# RL Baseline (FPPO)

The RL baseline reproduces [CausalMoMa](https://github.com/JiahengHu/CausalMoMa) (Hu et al., RSS 2023) — Factored PPO with a learned causal matrix that maps reward channels to action dimensions.

## Overview

The policy controls all 13 DOF of the Fetch robot (base, torso, arm, gripper, head) from RGB-D observations and proprioceptive state. Rewards are decomposed into 8 independent channels, each associated with a subset of action dimensions via a sparse causal matrix discovered through Conditional Mutual Information (CMI).

### Reward Channels

| Channel | Description | Scale |
|---------|-------------|-------|
| `reach` | Potential-based L2 distance (EE to target) + sparse goal bonus (+10 at < 0.55 m) | 0.7 |
| `ee_orient` | End-effector orientation error (keep grasp-ready) | 0.5 |
| `ee_local_pos` | EE height relative to target height | 0.5 |
| `base_col` | Binary base/head collision penalty | 1.0 |
| `arm_col` | Binary arm collision penalty | 1.0 |
| `self_col` | Binary self-collision penalty | 1.0 |
| `gaze` | Target visible in head camera FOV | 1.0 |
| `grasp` | Gripper action reward at target proximity | 1.0 |

### Action Space (13-dim continuous)

```
v, w, torso, shoulder_pan, shoulder_lift, upperarm_roll,
elbow_flex, forearm_roll, wrist_flex, wrist_roll, gripper,
head_pan, head_tilt
```

## Training

Requires a CUDA GPU. Set `OMP_NUM_THREADS=1` to prevent LAPACK thread deadlocks with ManiSkill's GPU workers.

### Quick Start

```bash
OMP_NUM_THREADS=1 pixi run python -m TyGrit.rl.train
```

### Common Options

```bash
# Adjust number of parallel environments (default: 64)
OMP_NUM_THREADS=1 pixi run python -m TyGrit.rl.train --num-envs 32

# Set total training steps (default: 5M)
OMP_NUM_THREADS=1 pixi run python -m TyGrit.rl.train --total-timesteps 10000000

# Custom log directory
OMP_NUM_THREADS=1 pixi run python -m TyGrit.rl.train --log-dir runs/my_experiment

# Disable wandb logging
OMP_NUM_THREADS=1 pixi run python -m TyGrit.rl.train --no-wandb

# Enable live rendering
OMP_NUM_THREADS=1 pixi run python -m TyGrit.rl.train --render

# Resume from checkpoint
OMP_NUM_THREADS=1 pixi run python -m TyGrit.rl.train --resume runs/fppo/checkpoint_100.pt
```

### Key Hyperparameters

All hyperparameters are in `TyGrit/rl/config.py` (`TrainConfig`).
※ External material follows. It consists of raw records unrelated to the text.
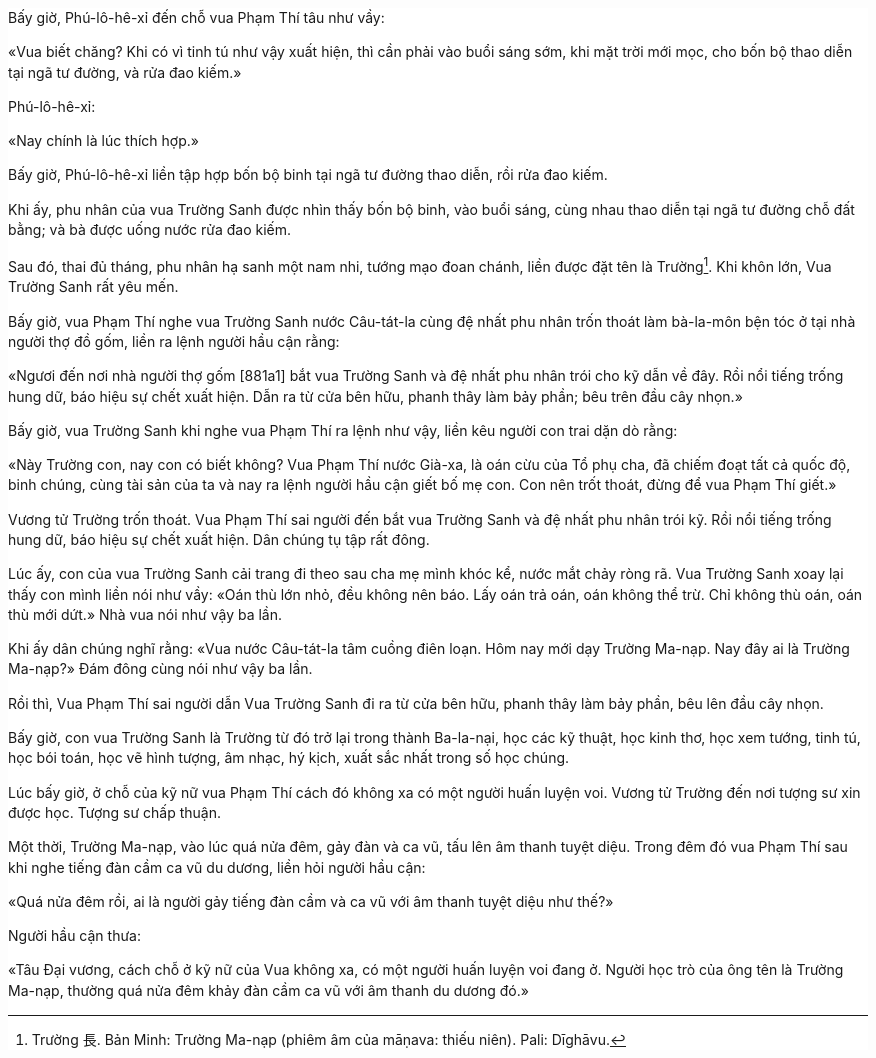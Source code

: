 Bấy giờ, Phú-lô-hê-xỉ đến chỗ vua Phạm Thí tâu như vầy:

«Vua biết chăng? Khi có vì tinh tú như vậy xuất hiện, thì cần phải vào buổi sáng sớm, khi mặt trời mới mọc, cho bốn bộ thao diễn tại ngã tư đường, và rửa đao kiếm.»

Phú-lô-hê-xỉ:

«Nay chính là lúc thích hợp.»

Bấy giờ, Phú-lô-hê-xỉ liền tập hợp bốn bộ binh tại ngã tư đường thao diễn, rồi rửa đao kiếm.

Khi ấy, phu nhân của vua Trường Sanh được nhìn thấy bốn bộ binh, vào buổi sáng, cùng nhau thao diễn tại ngã tư đường chỗ đất bằng; và bà được uống nước rửa đao kiếm.

Sau đó, thai đủ tháng, phu nhân hạ sanh một nam nhi, tướng mạo đoan chánh, liền được đặt tên là Trường[^18]. Khi khôn lớn, Vua Trường Sanh rất yêu mến.

Bấy giờ, vua Phạm Thí nghe vua Trường Sanh nước Câu-tát-la cùng đệ nhất phu nhân trốn thoát làm bà-la-môn bện tóc ở tại nhà người thợ đồ gốm, liền ra lệnh người hầu cận rằng:

«Ngươi đến nơi nhà người thợ gốm \[881a1\] bắt vua Trường Sanh và đệ nhất phu nhân trói cho kỹ dẫn về đây. Rồi nổi tiếng trống hung dữ, báo hiệu sự chết xuất hiện. Dẫn ra từ cửa bên hữu, phanh thây làm bảy phần; bêu trên đầu cây nhọn.»

Bấy giờ, vua Trường Sanh khi nghe vua Phạm Thí ra lệnh như vậy, liền kêu người con trai dặn dò rằng:

«Này Trường con, nay con có biết không? Vua Phạm Thí nước Già-xa, là oán cừu của Tổ phụ cha, đã chiếm đoạt tất cả quốc độ, binh chúng, cùng tài sản của ta và nay ra lệnh người hầu cận giết bố mẹ con. Con nên trốt thoát, đừng để vua Phạm Thí giết.»

Vương tử Trường trốn thoát. Vua Phạm Thí sai người đến bắt vua Trường Sanh và đệ nhất phu nhân trói kỹ. Rồi nổi tiếng trống hung dữ, báo hiệu sự chết xuất hiện. Dân chúng tụ tập rất đông.

Lúc ấy, con của vua Trường Sanh cải trang đi theo sau cha mẹ mình khóc kể, nước mắt chảy ròng rã. Vua Trường Sanh xoay lại thấy con mình liền nói như vầy: «Oán thù lớn nhỏ, đều không nên báo. Lấy oán trả oán, oán không thể trừ. Chỉ không thù oán, oán thù mới dứt.» Nhà vua nói như vậy ba lần.

Khi ấy dân chúng nghĩ rằng: «Vua nước Câu-tát-la tâm cuồng điên loạn. Hôm nay mới dạy Trường Ma-nạp. Nay đây ai là Trường Ma-nạp?» Đám đông cùng nói như vậy ba lần.

Rồi thì, Vua Phạm Thí sai người dẫn Vua Trường Sanh đi ra từ cửa bên hữu, phanh thây làm bảy phần, bêu lên đầu cây nhọn.

Bấy giờ, con vua Trường Sanh là Trường từ đó trở lại trong thành Ba-la-nại, học các kỹ thuật, học kinh thơ, học xem tướng, tinh tú, học bói toán, học vẽ hình tượng, âm nhạc, hý kịch, xuất sắc nhất trong số học chúng.

Lúc bấy giờ, ở chỗ của kỹ nữ vua Phạm Thí cách đó không xa có một người huấn luyện voi. Vương tử Trường đến nơi tượng sư xin được học. Tượng sư chấp thuận.

Một thời, Trường Ma-nạp, vào lúc quá nửa đêm, gảy đàn và ca vũ, tấu lên âm thanh tuyệt diệu. Trong đêm đó vua Phạm Thí sau khi nghe tiếng đàn cầm ca vũ du dương, liền hỏi người hầu cận:

«Quá nửa đêm rồi, ai là người gảy tiếng đàn cầm và ca vũ với âm thanh tuyệt diệu như thế?»

Người hầu cận thưa:

«Tâu Đại vương, cách chỗ ở kỹ nữ của Vua không xa, có một người huấn luyện voi đang ở. Người học trò của ông tên là Trường Ma-nạp, thường quá nửa đêm khảy đàn cầm ca vũ với âm thanh du dương đó.»


[^1]: Câu-thiểm-di 拘睒彌, Thập tụng: Câu-xá-di 俱舍彌. Phiên âm thường gặp: Kiêu-thưởng-di 憍賞彌. Skt. Kauśāmbī. Pali: Kosambī, thủ phủ của vương quốc Vaṃsa (Skt. Vatsa).
[^2]: Thập tụng: tác yết-ma bất kiến tẩn 不見擯, đuổi đi vì không chịu nhận tội. Pali: āpattiyā adassane ukkhipiṃsu, xả trí (gạt tỳ-kheo ấy qua một bên) vi không chịu nhận tội.
[^3]: Thập tụng: tỳ-kheo bị đuổi là vị giỏi pháp, giỏi luật, nổi tiếng, có thế lực, được nhiều người hỗ trợ. Pali, Vin.i. 337: nói như Thập tụng.
[^4]: Tùy cử tỳ-kheo 隨舉比丘: tỳ-kheo tùy thuận với tỳ-kheo bị cử. Pali: ukkhitānuvattaka bhikkhu. Những hình thức xả trí (Vin.i. 339): không mời, không yết-ma chung, không ngồi chung, không ở chung phòng…
[^5]: Thập tụng: Một số tỳ-kheo được tỳ-kheo bị đuổi thuyết phục. Số khác vẫn giữ quan điểm. Tăng chia thành hai bộ, tranh chấp nhau.
[^6]: Biệt bộ thuyết giới yết-ma 別部說戒羯磨; sự phá Tăng đã thành hình.
[^7]: Vin.i. 340: Tỳ-kheo bị cử tác yết-ma thuyết giới trong giới, yết-ma như pháp; trong khi đó, tỳ-kheo cử tội ra ngoài giới tác yết-ma thuyết giới; yết-ma như pháp. Cả hai đều hợp pháp, vì tác pháp yết-ma trong hai trú xứ khác nhau.
[^8]: Bất kiến phạm 不見犯, bất sám hối 不懺悔, bất xả ác kiến 不捨惡見: đều thuộc yết-ma xả trí. Hình thức xả trí, xem cht. 4 trên.
[^9]: Thập tụng: Tự tác cộng trú…, tỳ-kheo bị tẫn xả bộ chúng kia, về lại bộ chúng này.
[^10]: Không ngồi gần nhau quá để có thể đấu khẩu hay đánh lộn. Vin.i. 341: bhinne saṅghe adhammaiyāyamāne asammodikāya vattāmānaya ettāvatā na… hatthaparāmā-saṃ karissāmā ti āsane nisīditabbaṃ, «Tăng bị vỡ dẫn khởi phi pháp, bất hoà… ngồi xuống sao cho ‹chúng ta không vói tay đến nhau.› »
[^11]: Pali, ibid., bhinne saṅghe dhammiyāyamāne… āsanantarikāya nisīditabbaṃ, «Khi Tăng vỡ, nhưng như pháp, hoà hợp, hãy ngồi sát nhau (không gián cách).»
[^12]: Xem cht. (trên kia)
[^13]: Các hình thức xả trí đối với tỳ-kheo bị yết-ma xả trí.
[^14]: Phạm Thí 梵施. Truyện kể, xem Trung A-hàm 17, kinh số 72 «Trường Thọ vương bản khởi» (No. 26. 72); Tăng nhất A-hàm 16, No.125 (24.8). Pali: Brahmadatta; Cf. M. 128 Upakkilesa; Vin.i. 342.
[^15]: Già-xa 伽奢. Pali: Kāsi; trong thời Phật, là 1 trong 16 đại quốc, thủ đô là Bārāṇasī (Ba-la-nại); được sáp nhập vào Kosala (Câu-tát-la) do Pasenadi cai trị.
[^16]: Trường Sanh 長生. Trung A-hàm, đã dẫn: Trường Thọ. Pali: Dīghīti.
[^17]: Phú-lô-hê-xỉ 富盧醯侈. Pali: purohito brahmaṇo, bà-la-môn tư tế của Vua. Chức vụ chứ không phải tên. Quốc sư của vua Brahmadatta.
[^18]: Trường 長. Bản Minh: Trường Ma-nạp (phiêm âm của māṇava: thiếu niên). Pali: Dīghāvu.
[^19]: Chỉ vua chúa, sống bằng đao kiếm.
[^20]: Trung A-hàm: «Bằng đủ thứ ngôn ngữ, phá vỡ Chúng tối tôn.»
[^21]: Trung A-hàm: «Khi phá hoại Thánh chúng, không ai ngăn cản được.»
[^22]: Cf. Pháp cú Pali, Dhp. 3-6.
[^23]: Cf. Pháp cú Pali, Dhp. 11-12.
[^24]: Cf. Pháp cú Pali. Dhp. 32-330.
[^25]: Trung A-hàm 17 (T01n0026 tr.535c18): Thế tôn đến thôn Sa-lâu-la, sau đó đến Hộ lâm. Cf. Vin.i. 350: đến thôn Bālakaloṇakara. Sau đó đi đến Pārileyya. Cuối cùng, trở về Sāvatthi.
[^26]: Thập bát phá Tăng sự. Thập tụng 30 (T23n1435 tr.216a23): «Nếu tỳ-kheo, pháp nói là phi pháp, phi pháp nói là pháp, luật…, phi luật,… phạm, phi phạm, trọng, khinh, tàn, vô tàn, thường sở hành, phi thường sở hành, thuyết, phi thuyết…» Cf. Vin. i 354: aṭṭhārasahi vatthuhi adhammavādī: 18 cơ sở ngôn thuyết phi pháp dẫn đến phá Tăng: adhammaṃ dhammoti dīpeti (phi pháp mà nói là pháp), dhammaậmdhammoti dīpeti (pháp nói là phi pháp), avinayaṃ (phi luật)…vinayaṃ (luật)…abhāsitaṃ alapitaṃ tathāgatena (điều này không phải Như Lai nói), bhāsitaṃ lapitaṃ tathāgatena (điều này được Như Lai nói), anāciṇṇaṃ tathāgatena (điều này không phải là thưòng hành bởi Như Lai), āciṇṇaṃ tathāgatena (điều này được thường hành bởi Như Lai), apaññattaṃ tathāgatena (điều không được Như Lai chế), paññattaṃ tathāgatena (điều được Như Lai chế định), anāpattiṃ (không tội), āpattiṃ (tội), lahukaṃ āpattiṃ (tội nhẹ), garukaṃ āpattiṃ (tội nặng), sāvasesaṃ āpattiṃ (tội hữu dư), anavasesaṃ āpattiṃ (tội không dư tàn), thullaṃ āpattiṃ (tội thô trọng), athullaṃ āpatti (tội không thô trọng)…
[^27]: Vin.i. 356: vivittaṃ senāsanaṃ dātabbaṃ, cho họ chỗ nằm riêng biệt.
[^28]: Pali, ibid., «Tất cả thọ hưởng bình đẳng.» (sabbesa samakaṃ bhājetabbaṃ)
[^29]: Xem cht. 140 & 141 trên.
[^30]: A-nan-bân-đê 阿難邠坻. Phiên âm, tức ông Cấp Cô Độc. Pali: Anāthapiṇḍika.
[^31]: Tránh sự 諍事; cơ sở dẫn khởi tranh chấp, nguyên nhân của tranh chấp. Có bốn tránh sự: tranh chấp lời nói, tranh luận về giáo giới, bất đồng về luận tội, tranh cãi về phận sự phải làm. Pali, Vin.ii.88: cattārīmāni bhikkhave adhikaraṇāni vivādādhikaraṇaṃ, anuvādādhikaraṇaṃ, āppattādhikaraṇaṃ, kiccādhikaraṇaṃ.
[^32]: A-nậu-bà-đà 阿\[少/兔\]婆陀. Pali: anuvāda, phi nạn, chỉ trích, buộc tội người khác.
[^33]: Xem phần trên (để tìm lại)
[^34]: Hết quyển 43.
The defaults follow CausalMoMa:

| Parameter | Default | Description |
|-----------|---------|-------------|
| `num_envs` | 64 | Parallel ManiSkill environments |
| `rollout_steps` | 2048 | Steps per rollout (covers ~4 episodes) |
| `total_timesteps` | 5,000,000 | Total training steps |
| `batch_size` | 512 | Mini-batch size for PPO updates |
| `n_epochs` | 10 | PPO epochs per rollout |
| `policy_lr` | 5e-5 | Policy learning rate |
| `value_lr` | 1e-4 | Value network learning rate |
| `gamma` | 0.99 | Discount factor |
| `gae_lambda` | 0.95 | GAE lambda |
| `clip_range` | 0.2 | PPO clip range |
| `target_kl` | 0.15 | KL early stopping threshold |
| `max_episode_steps` | 2048 | Episode truncation length |

### GPU Memory

The rollout buffer for RGB-D observations is the dominant memory consumer. Approximate GPU memory usage:

| `num_envs` | Rollout buffer | Total (approx.) |
|------------|----------------|-----------------|
| 16 | ~2 GB | ~6 GB |
| 32 | ~4 GB | ~10 GB |
| 64 | ~8 GB | ~16 GB |

If you hit OOM, reduce `--num-envs`.

### Logging

Training logs to console and optionally to [Weights & Biases](https://wandb.ai). Tracked metrics include:

- Per-channel reward means (`reward/reach`, `reward/base_col`, etc.)
- Episode return, length, and success rate
- Policy loss, value loss, entropy, explained variance

Checkpoints are saved every 100 rollouts to `runs/fppo/`.

## Evaluation

Load a trained checkpoint and run with `--render` to visualize:

```bash
OMP_NUM_THREADS=1 pixi run python -m TyGrit.rl.train \
    --resume runs/fppo/final.pt \
    --render \
    --no-wandb \
    --num-envs 1
```

## Reference

> Jiaheng Hu, Peter Stone, Roberto Mart&iacute;n-Mart&iacute;n.
> *CausalMoMa: Real-time Whole-body Mobile Manipulation via Causal Factorization.*
> RSS 2023. [GitHub](https://github.com/JiahengHu/CausalMoMa)